NEW YORK (CBSNewYork) – The Jay-Z song “Run This Town” featuring Rihanna had been selected to open “Thursday Night Football” on CBS, but plans have changed in the wake of the Ray Rice scandal.

CBS Sports reported that officials decided instead to begin the pregame show with a report from CBS This Morning’s Norah O’Donnell, who interviewed NFL commissioner Roger Goodell on Tuesday.

CBS Sports NFL Pregame Show host James Brown also interviewed Baltimore Ravens owner Steve Bisciotti about the Ray Rice scandal.

Additionally, dropped Don Cheadle’s narration over “Run This Town” was also dropped.

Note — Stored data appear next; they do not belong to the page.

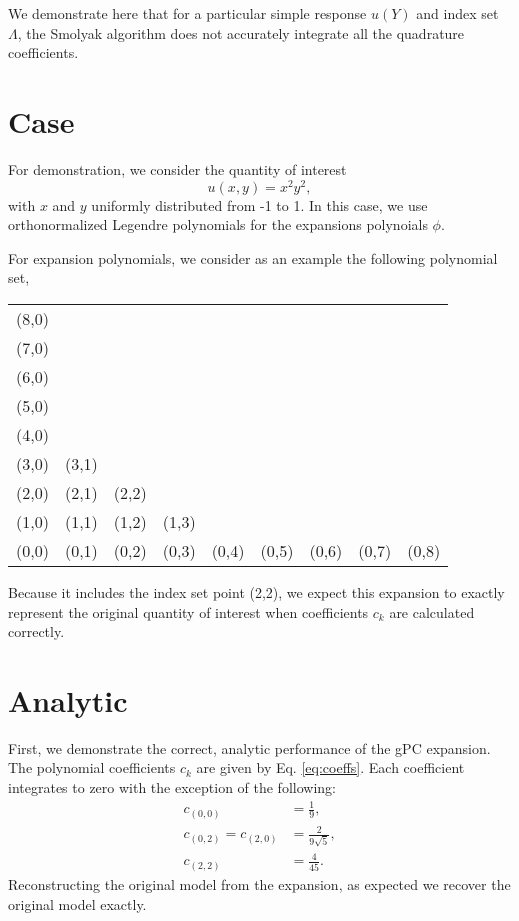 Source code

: \documentclass[11pt]{article}
\begin{document}
We demonstrate here that for a particular simple response $u(Y)$ and index set $\Lambda$, the Smolyak algorithm does not accurately
integrate all the quadrature coefficients.

\section{Case}
For demonstration, we consider the quantity of interest
\begin{equation}
  u(x,y) = x^2 y^2,
\end{equation}
with $x$ and $y$ uniformly distributed from -1 to 1.  In this case, we use orthonormalized Legendre
polynomials for the expansions polynoials $\phi$.

For expansion polynomials, we consider as an example the following polynomial set,
\begin{table}[H]
  \centering
  \begin{tabular}{c c c c c c c c c}
    (8,0) &       &       &      &       &       &       &       &      \\
    (7,0) &       &       &      &       &       &       &       &      \\
    (6,0) &       &       &      &       &       &       &       &      \\
    (5,0) &       &       &      &       &       &       &       &      \\
    (4,0) &       &       &      &       &       &       &       &      \\
    (3,0) & (3,1) &       &      &       &       &       &       &      \\
    (2,0) & (2,1) & (2,2) &      &       &       &       &       &      \\
    (1,0) & (1,1) & (1,2) &(1,3) &       &       &       &       &      \\
    (0,0) & (0,1) & (0,2) &(0,3) & (0,4) & (0,5) & (0,6) & (0,7) & (0,8) 
  \end{tabular}
\end{table}
Because it includes the index set point (2,2), we expect this expansion to exactly represent the original
quantity of interest when coefficients $c_k$ are calculated correctly.

\section{Analytic}
First, we demonstrate the correct, analytic performance of the gPC expansion.  The polynomial coefficients
$c_k$ are given by Eq. \ref{eq:coeffs}.  Each coefficient integrates to zero with the exception of the
following:
\begin{align}\label{eq:analytic coeffs}
  c_{(0,0)} &= \frac{1}{9},\\
  c_{(0,2)} = c_{(2,0)} &= \frac{2}{9\sqrt{5}},\\
  c_{(2,2)} &= \frac{4}{45}.
\end{align}
Reconstructing the original model from the expansion, as expected we recover the original model exactly.
\end{document}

“It’s important to realize we are not overreacting to this story but it is as big a story as has faced the NFL,” CBS Sports Chairman Sean McManus told Michael Deitsch of Sports Illustrated on Thursday afternoon. “We thought journalistically and from a tone standpoint, we needed to have the appropriate tone and coverage. A lot of the production elements we wanted in the show are being eliminated because of time or tone.”

Meanwhile, Thursday Night Football was kicking off for the first time ever on CBS 2 on Thursday, Sept, 11. Alex Denis went behind-the-scenes with the CBS Sports television team responsible for bringing the game to your living room.

(Credit: CBS 2)

(Credit: CBS 2)

As Denis reported, there’s no room for error as the best in the business gather for the big game on CBS.

“There’s going to be the manpower, the technology, the equipment that’s tantamount to what we do when we put on a production the size of a Super Bowl,” Jim Nantz said.

The remote trailer, parked outside the stadium, brings all the action on game day. Inside the trailer, TV screens cover the walls, with hundreds of buttons controlling live pictures, music, video and effects.

Come game day, the crew runs through every planned second of the broadcast before it ever makes air.

Director Mike Arnold holds a meeting with the camera operators responsible for capturing the plays you see at home.

“The producer, Lance Barrow, is like the head coach and he formulates the game plan and I’m like the quarterback and I try to execute the game plan,” Arnold said.

But the preparation doesn’t stop there. The commentators have their own pregame rituals.

“I like to get to the stadium super early, about five hours before kickoff,” Nantz said.

“It’s really up to me to do the preparation. To watch games, figure out what teams are going to do,” Phil Simms said.

“Trying to get all the information from both teams, talking to the PR staff, watching and at the same time listening,” reported Tracy Wolfson said.

When the rehearsal ticks down to the final seconds, the crew resets.